# 2nd Quiz crossword



## David H (Sep 27, 2016)

_____________________________________
*Answer will appear in this grid as they are solved.*





*
Good Luck*


----------



## David H (Sep 28, 2016)

*Clue Time:* *(one day behind)*

*I have included the first and last letters to each answer*


----------



## mikeyB (Sep 28, 2016)

3 jamesonite
5 hamster
1 sporulation


----------



## mikeyB (Sep 28, 2016)

6 bovate


----------



## David H (Sep 28, 2016)

mikeyB said:


> 3 jamesonite
> 5 hamster
> 1 sporulation


Well done mikeyB


----------



## David H (Sep 28, 2016)

mikeyB said:


> 6 bovate


Well done mikeyB


----------



## Robin (Sep 28, 2016)

9. Macrocyte
10. Septeal?


----------



## Robin (Sep 28, 2016)

7 Bigarreau
2 Undulary?


----------



## mikeyB (Sep 28, 2016)

I thought of undulary Robin, but it's an obsolete word. This is a crossword, not an old English lesson. Or is it ?


----------



## Robin (Sep 28, 2016)

mikeyB said:


> I thought of undulary Robin, but it's an obsolete word. This is a crossword, not an old English lesson. Or is it ?

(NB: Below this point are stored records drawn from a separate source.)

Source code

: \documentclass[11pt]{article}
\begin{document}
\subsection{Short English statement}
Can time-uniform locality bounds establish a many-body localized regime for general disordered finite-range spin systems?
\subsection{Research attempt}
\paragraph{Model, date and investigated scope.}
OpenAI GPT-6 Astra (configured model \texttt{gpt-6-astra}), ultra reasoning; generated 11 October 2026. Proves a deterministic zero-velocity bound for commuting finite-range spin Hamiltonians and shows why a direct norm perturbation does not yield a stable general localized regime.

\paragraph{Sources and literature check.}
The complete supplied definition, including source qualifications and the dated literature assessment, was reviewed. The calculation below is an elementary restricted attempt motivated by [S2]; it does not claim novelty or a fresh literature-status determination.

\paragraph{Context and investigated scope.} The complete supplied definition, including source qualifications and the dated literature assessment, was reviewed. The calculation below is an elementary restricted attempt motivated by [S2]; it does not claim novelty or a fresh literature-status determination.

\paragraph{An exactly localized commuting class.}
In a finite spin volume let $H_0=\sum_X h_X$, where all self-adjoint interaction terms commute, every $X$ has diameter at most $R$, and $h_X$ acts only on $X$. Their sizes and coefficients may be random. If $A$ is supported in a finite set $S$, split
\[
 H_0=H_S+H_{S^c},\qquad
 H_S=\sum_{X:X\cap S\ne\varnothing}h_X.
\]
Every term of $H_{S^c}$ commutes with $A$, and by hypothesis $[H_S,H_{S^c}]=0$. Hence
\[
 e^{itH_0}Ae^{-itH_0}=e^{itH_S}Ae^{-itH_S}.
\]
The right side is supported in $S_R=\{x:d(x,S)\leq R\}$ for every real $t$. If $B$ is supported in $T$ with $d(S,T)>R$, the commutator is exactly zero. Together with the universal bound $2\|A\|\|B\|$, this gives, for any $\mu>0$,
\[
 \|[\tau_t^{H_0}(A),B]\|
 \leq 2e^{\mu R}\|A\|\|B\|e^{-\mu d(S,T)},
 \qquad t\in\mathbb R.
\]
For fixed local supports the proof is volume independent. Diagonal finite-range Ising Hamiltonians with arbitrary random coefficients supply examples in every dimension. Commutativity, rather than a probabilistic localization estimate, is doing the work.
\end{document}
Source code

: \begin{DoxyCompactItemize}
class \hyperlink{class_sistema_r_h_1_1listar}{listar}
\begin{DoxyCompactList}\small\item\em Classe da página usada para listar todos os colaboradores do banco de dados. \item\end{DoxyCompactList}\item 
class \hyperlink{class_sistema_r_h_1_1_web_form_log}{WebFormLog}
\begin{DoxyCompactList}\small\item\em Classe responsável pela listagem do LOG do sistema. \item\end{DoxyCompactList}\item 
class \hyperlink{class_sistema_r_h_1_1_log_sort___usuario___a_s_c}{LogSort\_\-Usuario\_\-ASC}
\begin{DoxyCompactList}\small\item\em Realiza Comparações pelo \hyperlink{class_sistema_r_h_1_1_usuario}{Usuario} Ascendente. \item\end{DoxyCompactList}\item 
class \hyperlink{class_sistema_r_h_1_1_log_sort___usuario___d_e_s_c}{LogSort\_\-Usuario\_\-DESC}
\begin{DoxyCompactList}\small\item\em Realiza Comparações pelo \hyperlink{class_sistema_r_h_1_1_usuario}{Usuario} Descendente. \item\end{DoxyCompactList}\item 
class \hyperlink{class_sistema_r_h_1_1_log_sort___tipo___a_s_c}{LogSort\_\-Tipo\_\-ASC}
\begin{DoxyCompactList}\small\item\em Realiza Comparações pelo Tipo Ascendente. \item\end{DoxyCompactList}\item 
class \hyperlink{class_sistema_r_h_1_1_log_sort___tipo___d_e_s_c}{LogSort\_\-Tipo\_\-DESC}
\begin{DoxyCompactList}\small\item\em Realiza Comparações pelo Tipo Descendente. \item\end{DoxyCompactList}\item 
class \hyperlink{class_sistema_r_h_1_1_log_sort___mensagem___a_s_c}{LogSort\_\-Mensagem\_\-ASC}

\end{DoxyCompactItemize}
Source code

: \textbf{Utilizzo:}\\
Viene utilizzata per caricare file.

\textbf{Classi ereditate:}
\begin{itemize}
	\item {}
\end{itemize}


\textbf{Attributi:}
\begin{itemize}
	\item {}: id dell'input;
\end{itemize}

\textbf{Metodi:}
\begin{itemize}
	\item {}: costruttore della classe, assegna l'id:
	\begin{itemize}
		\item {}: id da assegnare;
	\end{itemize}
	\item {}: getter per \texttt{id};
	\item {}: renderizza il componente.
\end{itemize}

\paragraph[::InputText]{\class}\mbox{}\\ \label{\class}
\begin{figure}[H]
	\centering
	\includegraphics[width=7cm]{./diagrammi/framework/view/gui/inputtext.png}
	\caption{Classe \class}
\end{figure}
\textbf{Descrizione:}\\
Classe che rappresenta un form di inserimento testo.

With David in charge, anythings possible. We had one a few weeks ago that only came up in a French dictionary. Keeps us on our toes!


----------



## David H (Sep 28, 2016)

Robin said:


> 9. Macrocyte
> 10. Septeal?


Well done Robin


----------



## David H (Sep 28, 2016)

Robin said:


> 7 Bigarreau
> 2 Undulary?


Well done Robin


----------



## David H (Sep 28, 2016)

P.S. am waiting for the laptop to uplate (win 10) only on 12%
Seems to take for ever.


----------



## David H (Sep 28, 2016)

P.S only finished now


----------



## David H (Sep 28, 2016)

At last Grid updated.


----------



## mikeyB (Sep 28, 2016)

The only word that remotely fits 4 is menthol, but that is a substance not an effect.

As far as I can find, there is no word in English that fits the clue for 8, so I give in.


----------



## David H (Sep 28, 2016)

mikeyB said:


> The only word that remotely fits 4 is menthol, but that is a substance not an effect.
> 
> As far as I can find, there is no word in English that fits the clue for 8, so I give in.


Well done mikeyB (effects the skin or membrane)


----------



## Robin (Sep 28, 2016)

I e been working along the lines of something to do with Quinsy for 8, but can't get an ending to fit.


----------



## David H (Sep 28, 2016)

Robin said:


> I e been working along the lines of something to do with Quinsy for 8, but can't get an ending to fit.


It's an English expression - Irish Equivalent is 'Throttle' - *think webbed feet and water*


----------



## Robin (Sep 28, 2016)

Quackle. The Oxford dictionary gives it as an East Anglian regional dialect, seventeenth century. A bit too obscure for me to have at my fingertips!


----------



## David H (Sep 28, 2016)

Robin said:


> Quackle. The Oxford dictionary gives it as an East Anglian regional dialect, seventeenth century. A bit too obscure for me to have at my fingertips!


Well done Robin


----------



## mikeyB (Sep 28, 2016)

Quackle??? 

17th century East Anglian regional dialect? Completely unfair. Even AZED in the Observer doesn't stoop to such depths of obscurity.


----------